### REQUIREMENT
Which of the lines below include "viewport"? Each one should be copied out.

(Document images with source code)
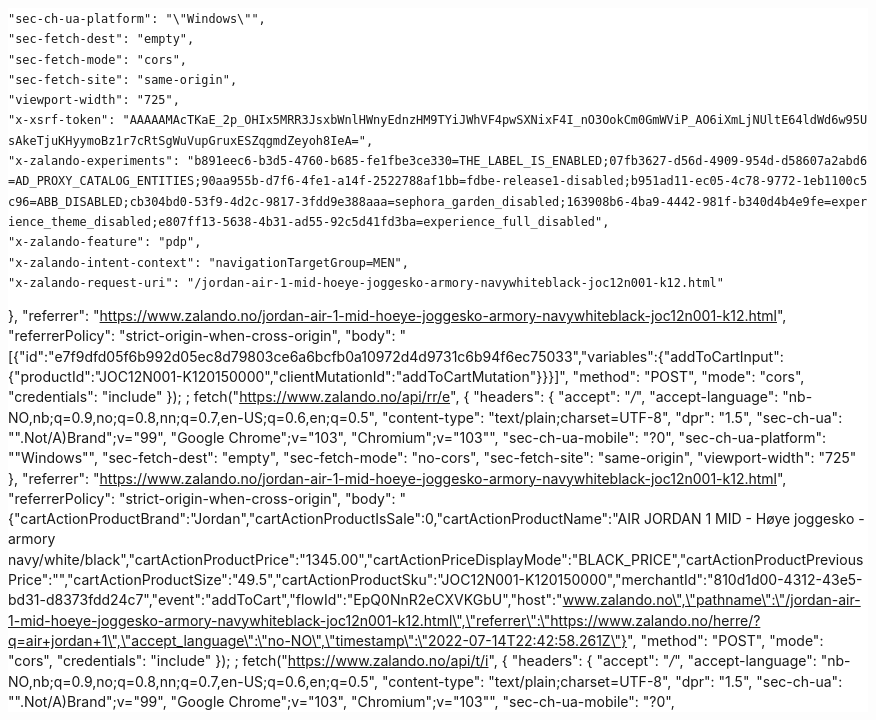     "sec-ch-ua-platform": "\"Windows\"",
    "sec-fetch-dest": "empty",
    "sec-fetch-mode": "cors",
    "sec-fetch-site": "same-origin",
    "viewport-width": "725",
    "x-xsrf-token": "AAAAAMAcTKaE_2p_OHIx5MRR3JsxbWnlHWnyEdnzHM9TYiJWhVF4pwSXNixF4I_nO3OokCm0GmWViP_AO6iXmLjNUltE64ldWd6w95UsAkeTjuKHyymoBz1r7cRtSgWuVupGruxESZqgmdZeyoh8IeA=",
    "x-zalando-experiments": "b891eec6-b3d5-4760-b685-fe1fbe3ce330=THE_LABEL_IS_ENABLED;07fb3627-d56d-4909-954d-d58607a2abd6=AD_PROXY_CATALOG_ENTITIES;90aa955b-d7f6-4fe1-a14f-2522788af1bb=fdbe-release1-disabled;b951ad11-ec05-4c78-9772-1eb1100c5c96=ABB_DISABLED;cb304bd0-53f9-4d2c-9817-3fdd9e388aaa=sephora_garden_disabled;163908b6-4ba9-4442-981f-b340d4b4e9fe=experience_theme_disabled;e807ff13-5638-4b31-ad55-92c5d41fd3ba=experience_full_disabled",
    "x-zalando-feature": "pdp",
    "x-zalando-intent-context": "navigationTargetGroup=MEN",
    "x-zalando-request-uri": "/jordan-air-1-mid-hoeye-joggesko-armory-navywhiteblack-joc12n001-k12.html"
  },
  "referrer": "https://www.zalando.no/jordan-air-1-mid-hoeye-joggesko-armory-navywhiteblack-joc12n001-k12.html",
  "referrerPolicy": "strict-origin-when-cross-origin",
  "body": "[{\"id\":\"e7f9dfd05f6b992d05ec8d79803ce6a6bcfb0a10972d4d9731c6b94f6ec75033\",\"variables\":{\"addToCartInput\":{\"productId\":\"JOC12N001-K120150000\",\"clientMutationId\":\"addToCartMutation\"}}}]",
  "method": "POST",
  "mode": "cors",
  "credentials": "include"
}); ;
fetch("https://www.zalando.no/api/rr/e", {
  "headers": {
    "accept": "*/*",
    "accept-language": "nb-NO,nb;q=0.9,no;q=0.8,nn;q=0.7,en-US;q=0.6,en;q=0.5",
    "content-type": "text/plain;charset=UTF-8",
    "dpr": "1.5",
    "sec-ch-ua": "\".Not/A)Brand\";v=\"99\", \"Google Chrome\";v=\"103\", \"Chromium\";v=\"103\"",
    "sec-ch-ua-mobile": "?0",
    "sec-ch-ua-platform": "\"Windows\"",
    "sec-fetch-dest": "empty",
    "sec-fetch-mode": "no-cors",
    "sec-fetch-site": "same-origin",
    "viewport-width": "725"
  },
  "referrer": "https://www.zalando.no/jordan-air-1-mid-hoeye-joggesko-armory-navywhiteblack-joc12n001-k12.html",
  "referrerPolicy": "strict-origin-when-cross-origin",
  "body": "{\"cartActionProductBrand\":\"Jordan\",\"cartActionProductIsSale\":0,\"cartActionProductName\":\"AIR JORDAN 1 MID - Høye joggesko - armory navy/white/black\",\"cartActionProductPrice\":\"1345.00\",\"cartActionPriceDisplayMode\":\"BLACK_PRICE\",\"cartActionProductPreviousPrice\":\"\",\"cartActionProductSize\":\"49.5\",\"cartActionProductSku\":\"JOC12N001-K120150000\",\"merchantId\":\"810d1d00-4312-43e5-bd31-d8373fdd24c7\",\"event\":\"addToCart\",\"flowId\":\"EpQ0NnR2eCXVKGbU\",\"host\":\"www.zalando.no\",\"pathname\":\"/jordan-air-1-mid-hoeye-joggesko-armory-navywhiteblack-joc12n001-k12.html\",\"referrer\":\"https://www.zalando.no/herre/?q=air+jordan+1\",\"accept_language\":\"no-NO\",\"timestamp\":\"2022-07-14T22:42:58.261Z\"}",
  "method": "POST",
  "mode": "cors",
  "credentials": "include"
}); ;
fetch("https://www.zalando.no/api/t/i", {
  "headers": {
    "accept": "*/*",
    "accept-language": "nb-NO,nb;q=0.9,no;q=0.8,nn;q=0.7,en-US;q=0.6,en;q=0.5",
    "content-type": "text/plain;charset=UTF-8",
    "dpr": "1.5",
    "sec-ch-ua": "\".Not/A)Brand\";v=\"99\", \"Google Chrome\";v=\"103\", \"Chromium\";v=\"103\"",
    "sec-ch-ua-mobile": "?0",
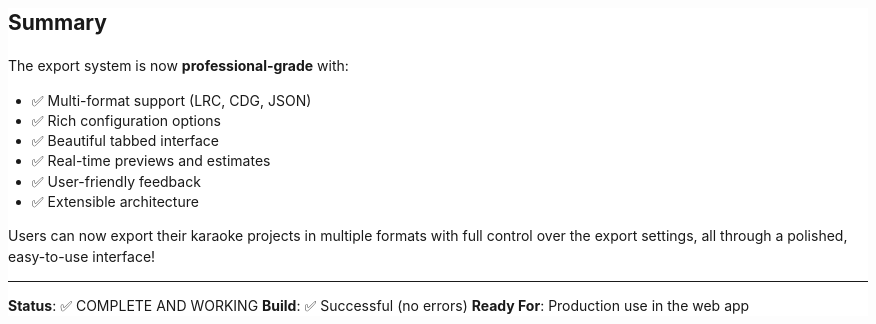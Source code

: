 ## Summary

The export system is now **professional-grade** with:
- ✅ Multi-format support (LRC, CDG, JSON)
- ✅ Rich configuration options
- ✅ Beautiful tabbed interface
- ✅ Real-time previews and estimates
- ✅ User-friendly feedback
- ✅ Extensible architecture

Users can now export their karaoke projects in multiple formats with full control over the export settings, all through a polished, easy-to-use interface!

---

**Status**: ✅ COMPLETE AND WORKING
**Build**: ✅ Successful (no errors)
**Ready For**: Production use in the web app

### RESULT
    "viewport-width": "725",
    "viewport-width": "725"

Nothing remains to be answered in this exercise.